→ Problem statement
The expected response is a copy of every line in the entries below that includes the word "filename".

Dataset entries:
..............................
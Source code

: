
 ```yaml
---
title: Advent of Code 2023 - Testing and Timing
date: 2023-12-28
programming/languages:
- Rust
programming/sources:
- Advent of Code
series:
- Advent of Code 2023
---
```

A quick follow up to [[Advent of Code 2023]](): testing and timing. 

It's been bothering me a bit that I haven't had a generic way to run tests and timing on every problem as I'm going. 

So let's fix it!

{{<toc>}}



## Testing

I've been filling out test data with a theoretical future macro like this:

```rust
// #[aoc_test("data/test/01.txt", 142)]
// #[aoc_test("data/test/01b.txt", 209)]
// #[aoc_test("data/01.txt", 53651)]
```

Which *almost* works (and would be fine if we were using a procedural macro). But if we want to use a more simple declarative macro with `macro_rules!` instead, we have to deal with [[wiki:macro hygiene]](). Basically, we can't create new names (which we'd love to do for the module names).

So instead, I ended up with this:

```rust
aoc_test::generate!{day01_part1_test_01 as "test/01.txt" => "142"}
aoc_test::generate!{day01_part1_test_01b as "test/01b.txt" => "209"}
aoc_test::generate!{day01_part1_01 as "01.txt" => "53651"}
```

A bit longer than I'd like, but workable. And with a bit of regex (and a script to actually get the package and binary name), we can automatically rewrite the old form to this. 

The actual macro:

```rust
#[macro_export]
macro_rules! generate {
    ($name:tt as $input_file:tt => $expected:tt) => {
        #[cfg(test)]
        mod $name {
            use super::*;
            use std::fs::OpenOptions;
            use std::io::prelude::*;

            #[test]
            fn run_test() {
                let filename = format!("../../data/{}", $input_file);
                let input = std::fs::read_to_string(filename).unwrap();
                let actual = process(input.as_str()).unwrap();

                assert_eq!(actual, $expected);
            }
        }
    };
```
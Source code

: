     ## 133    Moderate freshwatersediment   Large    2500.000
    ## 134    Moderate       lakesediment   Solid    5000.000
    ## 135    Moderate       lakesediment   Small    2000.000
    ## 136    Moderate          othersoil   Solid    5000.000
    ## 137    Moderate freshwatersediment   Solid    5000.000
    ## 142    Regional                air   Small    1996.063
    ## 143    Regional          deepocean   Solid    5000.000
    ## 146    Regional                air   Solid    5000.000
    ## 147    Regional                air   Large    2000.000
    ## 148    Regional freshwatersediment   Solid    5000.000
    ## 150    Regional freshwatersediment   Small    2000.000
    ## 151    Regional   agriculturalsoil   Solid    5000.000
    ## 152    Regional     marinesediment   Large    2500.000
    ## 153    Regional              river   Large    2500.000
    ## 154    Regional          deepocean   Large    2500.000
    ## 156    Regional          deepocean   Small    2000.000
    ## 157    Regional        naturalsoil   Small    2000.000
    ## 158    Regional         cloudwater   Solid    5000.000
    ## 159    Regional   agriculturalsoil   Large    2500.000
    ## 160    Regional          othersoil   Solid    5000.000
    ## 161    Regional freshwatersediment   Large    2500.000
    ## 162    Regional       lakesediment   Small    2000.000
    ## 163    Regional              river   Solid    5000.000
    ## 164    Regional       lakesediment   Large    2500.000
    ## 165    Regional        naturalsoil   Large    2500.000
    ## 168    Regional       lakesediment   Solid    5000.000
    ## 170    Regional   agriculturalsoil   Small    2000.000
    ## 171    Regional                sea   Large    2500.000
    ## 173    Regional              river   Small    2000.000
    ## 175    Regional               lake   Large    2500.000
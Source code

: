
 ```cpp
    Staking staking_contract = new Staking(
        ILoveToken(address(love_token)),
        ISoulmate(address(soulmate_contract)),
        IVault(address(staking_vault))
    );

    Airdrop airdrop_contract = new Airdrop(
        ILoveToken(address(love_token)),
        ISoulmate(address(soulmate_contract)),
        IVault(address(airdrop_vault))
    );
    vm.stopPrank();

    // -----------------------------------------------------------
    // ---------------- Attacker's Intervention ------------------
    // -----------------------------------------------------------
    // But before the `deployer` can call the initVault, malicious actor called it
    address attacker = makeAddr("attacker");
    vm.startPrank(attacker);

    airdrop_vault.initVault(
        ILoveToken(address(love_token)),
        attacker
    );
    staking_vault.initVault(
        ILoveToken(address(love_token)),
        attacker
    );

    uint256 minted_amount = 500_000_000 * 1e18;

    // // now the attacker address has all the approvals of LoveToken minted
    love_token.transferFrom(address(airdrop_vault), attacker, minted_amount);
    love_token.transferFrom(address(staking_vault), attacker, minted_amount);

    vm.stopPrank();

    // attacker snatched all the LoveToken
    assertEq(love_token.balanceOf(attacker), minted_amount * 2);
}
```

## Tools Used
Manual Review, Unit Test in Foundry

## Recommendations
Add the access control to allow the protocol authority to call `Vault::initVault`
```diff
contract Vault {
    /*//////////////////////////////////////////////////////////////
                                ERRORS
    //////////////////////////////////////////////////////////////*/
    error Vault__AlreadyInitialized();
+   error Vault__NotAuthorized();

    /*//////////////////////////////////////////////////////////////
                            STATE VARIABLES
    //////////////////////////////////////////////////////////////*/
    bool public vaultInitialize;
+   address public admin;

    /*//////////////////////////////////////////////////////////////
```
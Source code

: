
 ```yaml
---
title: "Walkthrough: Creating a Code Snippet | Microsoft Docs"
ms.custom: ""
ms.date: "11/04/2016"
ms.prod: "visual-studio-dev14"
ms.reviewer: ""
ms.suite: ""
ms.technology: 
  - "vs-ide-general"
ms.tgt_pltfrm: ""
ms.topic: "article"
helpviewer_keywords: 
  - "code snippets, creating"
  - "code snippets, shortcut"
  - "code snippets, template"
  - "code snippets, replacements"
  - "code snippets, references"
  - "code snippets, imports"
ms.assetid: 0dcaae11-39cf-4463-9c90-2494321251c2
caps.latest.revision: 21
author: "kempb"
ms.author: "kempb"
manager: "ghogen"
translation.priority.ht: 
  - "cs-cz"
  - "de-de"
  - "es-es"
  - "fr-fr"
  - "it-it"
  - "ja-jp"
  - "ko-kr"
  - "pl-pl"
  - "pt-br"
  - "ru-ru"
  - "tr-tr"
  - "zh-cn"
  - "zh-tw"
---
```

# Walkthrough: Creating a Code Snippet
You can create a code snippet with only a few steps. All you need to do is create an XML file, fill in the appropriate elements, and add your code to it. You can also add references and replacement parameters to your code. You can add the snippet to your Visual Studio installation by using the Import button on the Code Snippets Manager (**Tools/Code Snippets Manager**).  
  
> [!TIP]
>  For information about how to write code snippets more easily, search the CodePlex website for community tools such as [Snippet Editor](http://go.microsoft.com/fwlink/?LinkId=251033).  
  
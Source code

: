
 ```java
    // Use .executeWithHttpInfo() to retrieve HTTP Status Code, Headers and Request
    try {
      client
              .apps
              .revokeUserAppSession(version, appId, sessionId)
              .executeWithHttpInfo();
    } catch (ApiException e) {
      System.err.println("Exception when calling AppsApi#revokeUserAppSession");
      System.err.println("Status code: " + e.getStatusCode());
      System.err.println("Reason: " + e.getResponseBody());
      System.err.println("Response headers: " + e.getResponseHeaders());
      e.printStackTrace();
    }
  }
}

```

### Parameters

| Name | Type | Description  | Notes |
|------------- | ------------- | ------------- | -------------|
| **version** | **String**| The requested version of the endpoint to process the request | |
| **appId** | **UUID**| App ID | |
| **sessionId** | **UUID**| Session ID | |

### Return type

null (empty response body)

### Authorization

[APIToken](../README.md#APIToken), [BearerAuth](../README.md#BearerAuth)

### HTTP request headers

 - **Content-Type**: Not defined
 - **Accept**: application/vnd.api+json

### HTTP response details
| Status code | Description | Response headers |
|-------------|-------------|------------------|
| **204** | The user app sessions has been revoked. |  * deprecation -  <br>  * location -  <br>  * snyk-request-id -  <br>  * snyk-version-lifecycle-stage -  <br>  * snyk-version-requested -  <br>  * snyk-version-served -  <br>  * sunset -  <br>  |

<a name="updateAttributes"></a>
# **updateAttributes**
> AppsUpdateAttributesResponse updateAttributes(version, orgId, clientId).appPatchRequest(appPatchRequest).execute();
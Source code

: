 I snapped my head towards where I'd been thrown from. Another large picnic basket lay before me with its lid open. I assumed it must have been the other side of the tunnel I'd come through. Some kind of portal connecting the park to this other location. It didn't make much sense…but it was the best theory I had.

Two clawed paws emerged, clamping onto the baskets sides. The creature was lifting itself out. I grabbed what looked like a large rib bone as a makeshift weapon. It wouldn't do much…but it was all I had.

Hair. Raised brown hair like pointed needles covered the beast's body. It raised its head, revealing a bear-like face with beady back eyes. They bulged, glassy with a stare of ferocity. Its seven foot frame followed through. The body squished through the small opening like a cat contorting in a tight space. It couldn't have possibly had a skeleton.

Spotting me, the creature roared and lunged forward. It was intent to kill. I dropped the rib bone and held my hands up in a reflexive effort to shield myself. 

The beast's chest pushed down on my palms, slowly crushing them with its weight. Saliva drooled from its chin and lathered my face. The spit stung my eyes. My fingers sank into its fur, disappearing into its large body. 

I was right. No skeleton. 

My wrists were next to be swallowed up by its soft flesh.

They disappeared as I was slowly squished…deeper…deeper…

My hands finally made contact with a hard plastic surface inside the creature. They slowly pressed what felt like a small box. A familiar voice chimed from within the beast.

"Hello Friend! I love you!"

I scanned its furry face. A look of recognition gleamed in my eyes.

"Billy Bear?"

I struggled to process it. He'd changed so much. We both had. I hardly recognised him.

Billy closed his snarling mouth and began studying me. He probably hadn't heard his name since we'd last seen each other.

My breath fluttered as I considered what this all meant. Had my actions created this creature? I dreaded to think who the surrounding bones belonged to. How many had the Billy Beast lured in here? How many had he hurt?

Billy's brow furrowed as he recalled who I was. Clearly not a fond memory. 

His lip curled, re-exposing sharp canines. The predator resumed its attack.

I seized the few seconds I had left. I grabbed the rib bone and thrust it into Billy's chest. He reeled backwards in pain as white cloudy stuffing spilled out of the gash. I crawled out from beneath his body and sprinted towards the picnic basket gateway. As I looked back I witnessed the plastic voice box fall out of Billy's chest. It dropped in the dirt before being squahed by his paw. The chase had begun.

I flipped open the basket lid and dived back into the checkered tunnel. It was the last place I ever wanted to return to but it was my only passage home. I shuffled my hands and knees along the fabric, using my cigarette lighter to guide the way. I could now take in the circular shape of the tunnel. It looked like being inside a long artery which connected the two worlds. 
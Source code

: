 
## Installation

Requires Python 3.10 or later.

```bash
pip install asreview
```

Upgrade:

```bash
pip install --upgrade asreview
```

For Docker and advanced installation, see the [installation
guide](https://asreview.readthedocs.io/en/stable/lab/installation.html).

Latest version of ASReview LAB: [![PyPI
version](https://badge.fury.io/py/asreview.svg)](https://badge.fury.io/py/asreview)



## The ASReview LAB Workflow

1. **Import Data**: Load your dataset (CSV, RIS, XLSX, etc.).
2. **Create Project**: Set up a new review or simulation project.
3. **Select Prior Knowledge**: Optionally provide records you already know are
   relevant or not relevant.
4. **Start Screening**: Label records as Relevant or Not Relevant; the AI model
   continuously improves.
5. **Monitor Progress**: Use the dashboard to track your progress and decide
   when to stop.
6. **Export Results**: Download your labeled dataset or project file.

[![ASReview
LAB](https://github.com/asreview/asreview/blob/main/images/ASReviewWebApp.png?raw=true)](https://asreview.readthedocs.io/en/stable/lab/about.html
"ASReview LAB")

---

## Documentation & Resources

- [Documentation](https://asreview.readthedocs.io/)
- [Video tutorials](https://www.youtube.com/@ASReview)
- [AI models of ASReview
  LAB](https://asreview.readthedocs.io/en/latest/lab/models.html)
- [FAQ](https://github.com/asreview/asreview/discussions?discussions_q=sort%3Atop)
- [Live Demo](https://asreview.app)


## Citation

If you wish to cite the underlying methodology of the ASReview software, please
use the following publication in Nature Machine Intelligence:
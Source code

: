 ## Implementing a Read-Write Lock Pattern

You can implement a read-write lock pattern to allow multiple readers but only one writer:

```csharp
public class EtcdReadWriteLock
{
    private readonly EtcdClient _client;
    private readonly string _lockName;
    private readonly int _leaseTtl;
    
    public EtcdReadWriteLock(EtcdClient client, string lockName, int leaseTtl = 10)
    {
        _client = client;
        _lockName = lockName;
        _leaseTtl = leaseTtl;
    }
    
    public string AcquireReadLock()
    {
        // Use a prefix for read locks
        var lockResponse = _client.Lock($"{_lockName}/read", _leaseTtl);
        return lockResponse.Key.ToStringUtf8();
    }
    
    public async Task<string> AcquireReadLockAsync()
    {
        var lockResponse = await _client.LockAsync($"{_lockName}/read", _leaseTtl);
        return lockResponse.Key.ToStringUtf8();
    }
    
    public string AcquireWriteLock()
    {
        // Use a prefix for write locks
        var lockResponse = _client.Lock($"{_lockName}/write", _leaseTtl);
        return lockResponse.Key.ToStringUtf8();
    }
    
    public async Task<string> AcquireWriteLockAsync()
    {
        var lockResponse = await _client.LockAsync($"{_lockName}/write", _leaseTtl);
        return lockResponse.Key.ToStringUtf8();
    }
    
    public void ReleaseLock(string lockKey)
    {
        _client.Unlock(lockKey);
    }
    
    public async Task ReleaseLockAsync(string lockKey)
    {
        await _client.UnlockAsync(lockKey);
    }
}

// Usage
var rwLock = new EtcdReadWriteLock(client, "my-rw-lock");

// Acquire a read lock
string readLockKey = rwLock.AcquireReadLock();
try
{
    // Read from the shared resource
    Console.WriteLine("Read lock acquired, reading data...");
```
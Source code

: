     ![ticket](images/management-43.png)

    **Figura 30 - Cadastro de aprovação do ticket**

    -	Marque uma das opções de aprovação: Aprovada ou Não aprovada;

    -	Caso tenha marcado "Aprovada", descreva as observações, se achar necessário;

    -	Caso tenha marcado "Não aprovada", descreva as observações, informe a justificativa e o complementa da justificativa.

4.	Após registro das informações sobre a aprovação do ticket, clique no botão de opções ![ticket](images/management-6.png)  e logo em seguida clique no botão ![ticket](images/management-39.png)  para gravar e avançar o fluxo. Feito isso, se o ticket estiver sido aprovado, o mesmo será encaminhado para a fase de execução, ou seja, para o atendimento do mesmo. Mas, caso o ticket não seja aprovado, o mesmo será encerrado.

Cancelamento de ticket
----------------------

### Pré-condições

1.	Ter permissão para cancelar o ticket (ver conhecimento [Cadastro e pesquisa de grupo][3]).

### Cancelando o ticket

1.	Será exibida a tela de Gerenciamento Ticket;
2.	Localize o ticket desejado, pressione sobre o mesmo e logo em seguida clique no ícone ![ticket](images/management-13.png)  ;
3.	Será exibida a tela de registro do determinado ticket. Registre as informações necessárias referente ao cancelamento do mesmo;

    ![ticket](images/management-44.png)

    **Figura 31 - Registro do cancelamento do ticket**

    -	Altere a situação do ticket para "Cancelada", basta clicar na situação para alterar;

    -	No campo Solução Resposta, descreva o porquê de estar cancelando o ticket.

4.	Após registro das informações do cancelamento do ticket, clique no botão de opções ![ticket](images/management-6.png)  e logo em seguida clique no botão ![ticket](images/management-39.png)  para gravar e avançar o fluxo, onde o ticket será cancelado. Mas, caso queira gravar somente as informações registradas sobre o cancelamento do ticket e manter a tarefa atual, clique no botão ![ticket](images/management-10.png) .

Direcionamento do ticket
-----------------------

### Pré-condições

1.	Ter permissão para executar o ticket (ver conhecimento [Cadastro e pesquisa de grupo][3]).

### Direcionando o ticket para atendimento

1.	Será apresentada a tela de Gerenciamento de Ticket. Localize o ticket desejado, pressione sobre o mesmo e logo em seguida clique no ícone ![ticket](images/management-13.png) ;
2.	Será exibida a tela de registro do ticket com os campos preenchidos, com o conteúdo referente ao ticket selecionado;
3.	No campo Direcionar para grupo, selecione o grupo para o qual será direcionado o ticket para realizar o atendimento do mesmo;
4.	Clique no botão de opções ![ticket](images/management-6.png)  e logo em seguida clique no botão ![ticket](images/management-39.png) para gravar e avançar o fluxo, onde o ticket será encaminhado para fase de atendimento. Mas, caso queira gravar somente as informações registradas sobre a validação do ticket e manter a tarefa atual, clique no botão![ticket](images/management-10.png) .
..............................
→ Output below
                let filename = format!("../../data/{}", $input_file);
                let input = std::fs::read_to_string(filename).unwrap();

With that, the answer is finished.